• Activity
Please find the lines in the entries below that contain the word "perfect", and copy each one.

[[ Information, beginning ]]

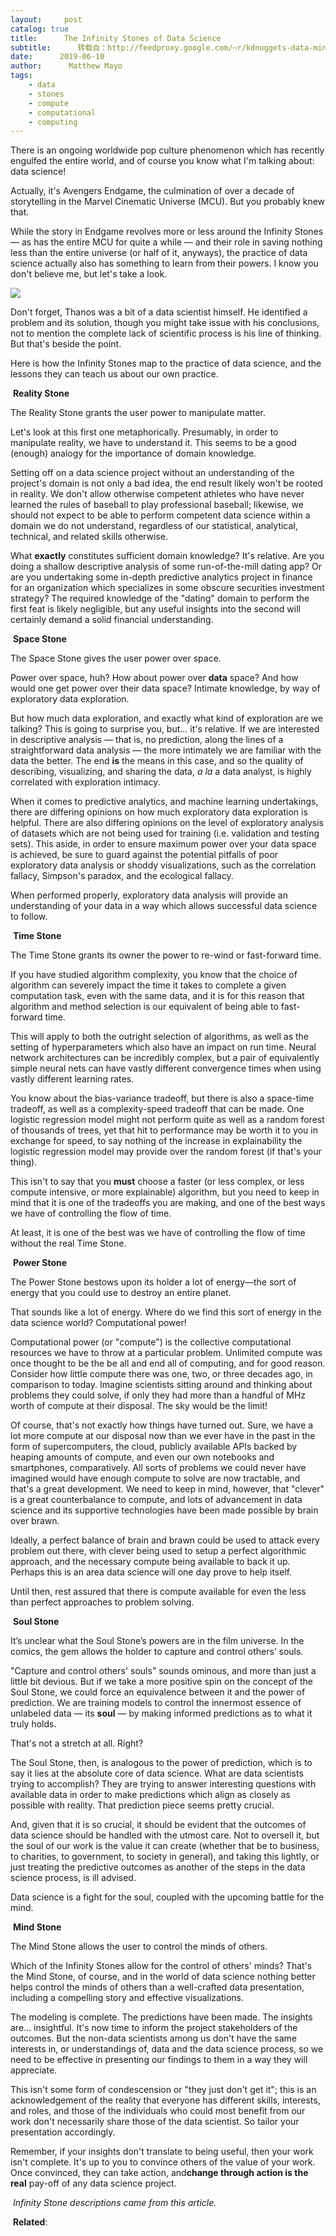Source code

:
 ```yaml
---
layout:     post
catalog: true
title:      The Infinity Stones of Data Science
subtitle:      转载自：http://feedproxy.google.com/~r/kdnuggets-data-mining-analytics/~3/Xxq6oj9_fiM/infinity-stones-data-science.html
date:      2019-06-10
author:      Matthew Mayo
tags:
    - data
    - stones
    - compute
    - computational
    - computing
---
```


There is an ongoing worldwide pop culture phenomenon which has recently engulfed the entire world, and of course you know what I'm talking about: data science!

Actually, it's Avengers Endgame, the culmination of over a decade of storytelling in the Marvel Cinematic Universe (MCU). But you probably knew that.

While the story in Endgame revolves more or less around the Infinity Stones — as has the entire MCU for quite a while — and their role in saving nothing less than the entire universe (or half of it, anyways), the practice of data science actually also has something to learn from their powers. I know you don't believe me, but let's take a look.

![](https://i.ibb.co/c2L5FHF/infinity-gauntlet.jpg)


Don't forget, Thanos was a bit of a data scientist himself. He identified a problem and its solution, though you might take issue with his conclusions, not to mention the complete lack of scientific process is his line of thinking. But that's beside the point.

Here is how the Infinity Stones map to the practice of data science, and the lessons they can teach us about our own practice.

 **Reality Stone**

> 
The Reality Stone grants the user power to manipulate matter.


Let's look at this first one metaphorically. Presumably, in order to manipulate reality, we have to understand it. This seems to be a good (enough) analogy for the importance of domain knowledge.

Setting off on a data science project without an understanding of the project's domain is not only a bad idea, the end result likely won't be rooted in reality. We don't allow otherwise competent athletes who have never learned the rules of baseball to play professional baseball; likewise, we should not expect to be able to perform competent data science within a domain we do not understand, regardless of our statistical, analytical, technical, and related skills otherwise.

What **exactly** constitutes sufficient domain knowledge? It's relative. Are you doing a shallow descriptive analysis of some run-of-the-mill dating app? Or are you undertaking some in-depth predictive analytics project in finance for an organization which specializes in some obscure securities investment strategy? The required knowledge of the "dating" domain to perform the first feat is likely negligible, but any useful insights into the second will certainly demand a solid financial understanding.

 **Space Stone**

> 
The Space Stone gives the user power over space.


Power over space, huh? How about power over **data** space? And how would one get power over their data space? Intimate knowledge, by way of exploratory data exploration.

But how much data exploration, and exactly what kind of exploration are we talking? This is going to surprise you, but... it's relative. If we are interested in descriptive analysis — that is, no prediction, along the lines of a straightforward data analysis — the more intimately we are familiar with the data the better. The end **is** the means in this case, and so the quality of describing, visualizing, and sharing the data, *a la* a data analyst, is highly correlated with exploration intimacy.

When it comes to predictive analytics, and machine learning undertakings, there are differing opinions on how much exploratory data exploration is helpful. There are also differing opinions on the level of exploratory analysis of datasets which are not being used for training (i.e. validation and testing sets). This aside, in order to ensure maximum power over your data space is achieved, be sure to guard against the potential pitfalls of poor exploratory data analysis or shoddy visualizations, such as the correlation fallacy, Simpson's paradox, and the ecological fallacy.

When performed properly, exploratory data analysis will provide an understanding of your data in a way which allows successful data science to follow.

 **Time Stone**

> 
The Time Stone grants its owner the power to re-wind or fast-forward time.


If you have studied algorithm complexity, you know that the choice of algorithm can severely impact the time it takes to complete a given computation task, even with the same data, and it is for this reason that algorithm and method selection is our equivalent of being able to fast-forward time.

This will apply to both the outright selection of algorithms, as well as the setting of hyperparameters which also have an impact on run time. Neural network architectures can be incredibly complex, but a pair of equivalently simple neural nets can have vastly different convergence times when using vastly different learning rates. 

You know about the bias-variance tradeoff, but there is also a space-time tradeoff, as well as a complexity-speed tradeoff that can be made. One logistic regression model might not perform quite as well as a random forest of thousands of trees, yet that hit to performance may be worth it to you in exchange for speed, to say nothing of the increase in explainability the logistic regression model may provide over the random forest (if that's your thing).

This isn't to say that you **must** choose a faster (or less complex, or less compute intensive, or more explainable) algorithm, but you need to keep in mind that it is one of the tradeoffs you are making, and one of the best ways we have of controlling the flow of time. 

At least, it is one of the best was we have of controlling the flow of time without the real Time Stone.

 **Power Stone**

> 
The Power Stone bestows upon its holder a lot of energy—the sort of energy that you could use to destroy an entire planet.


That sounds like a lot of energy. Where do we find this sort of energy in the data science world? Computational power!

Computational power (or "compute") is the collective computational resources we have to throw at a particular problem. Unlimited compute was once thought to be the be all and end all of computing, and for good reason. Consider how little compute there was one, two, or three decades ago, in comparison to today. Imagine scientists sitting around and thinking about problems they could solve, if only they had more than a handful of MHz worth of compute at their disposal. The sky would be the limit!

Of course, that's not exactly how things have turned out. Sure, we have a lot more compute at our disposal now than we ever have in the past in the form of supercomputers, the cloud, publicly available APIs backed by heaping amounts of compute, and even our own notebooks and smartphones, comparatively. All sorts of problems we could never have imagined would have enough compute to solve are now tractable, and that's a great development. We need to keep in mind, however, that "clever" is a great counterbalance to compute, and lots of advancement in data science and its supportive technologies have been made possible by brain over brawn.

Ideally, a perfect balance of brain and brawn could be used to attack every problem out there, with clever being used to setup a perfect algorithmic approach, and the necessary compute being available to back it up. Perhaps this is an area data science will one day prove to help itself.

Until then, rest assured that there is compute available for even the less than perfect approaches to problem solving.

 **Soul Stone**

> 
It’s unclear what the Soul Stone’s powers are in the film universe. In the comics, the gem allows the holder to capture and control others’ souls.


"Capture and control others' souls" sounds ominous, and more than just a little bit devious. But if we take a more positive spin on the concept of the Soul Stone, we could force an equivalence between it and the power of prediction. We are training models to control the innermost essence of unlabeled data — its **soul** — by making informed predictions as to what it truly holds.

That's not a stretch at all. Right?

The Soul Stone, then, is analogous to the power of prediction, which is to say it lies at the absolute core of data science. What are data scientists trying to accomplish? They are trying to answer interesting questions with available data in order to make predictions which align as closely as possible with reality. That prediction piece seems pretty crucial.

And, given that it is so crucial, it should be evident that the outcomes of data science should be handled with the utmost care. Not to oversell it, but the soul of our work is the value it can create (whether that be to business, to charities, to government, to society in general), and taking this lightly, or just treating the predictive outcomes as another of the steps in the data science process, is ill advised.

Data science is a fight for the soul, coupled with the upcoming battle for the mind.

 **Mind Stone**

> 
The Mind Stone allows the user to control the minds of others.


Which of the Infinity Stones allow for the control of others' minds? That's the Mind Stone, of course, and in the world of data science nothing better helps control the minds of others than a well-crafted data presentation, including a compelling story and effective visualizations.

The modeling is complete. The predictions have been made. The insights are... insightful. It's now time to inform the project stakeholders of the outcomes. But the non-data scientists among us don't have the same interests in, or understandings of, data and the data science process, so we need to be effective in presenting our findings to them in a way they will appreciate. 

This isn't some form of condescension or "they just don't get it"; this is an acknowledgement of the reality that everyone has different skills, interests, and roles, and those of the individuals who could most benefit from our work don't necessarily share those of the data scientist. So tailor your presentation accordingly.

Remember, if your insights don't translate to being useful, then your work isn't complete. It's up to you to convince others of the value of your work. Once convinced, they can take action, and**change through action is the real** pay-off of any data science project.

 *Infinity Stone descriptions came from this article.*

 **Related**:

[[ Information, end ]]

• Solution to this task
Ideally, a perfect balance of brain and brawn could be used to attack every problem out there, with clever being used to setup a perfect algorithmic approach, and the necessary compute being available to back it up. Perhaps this is an area data science will one day prove to help itself.
Until then, rest assured that there is compute available for even the less than perfect approaches to problem solving.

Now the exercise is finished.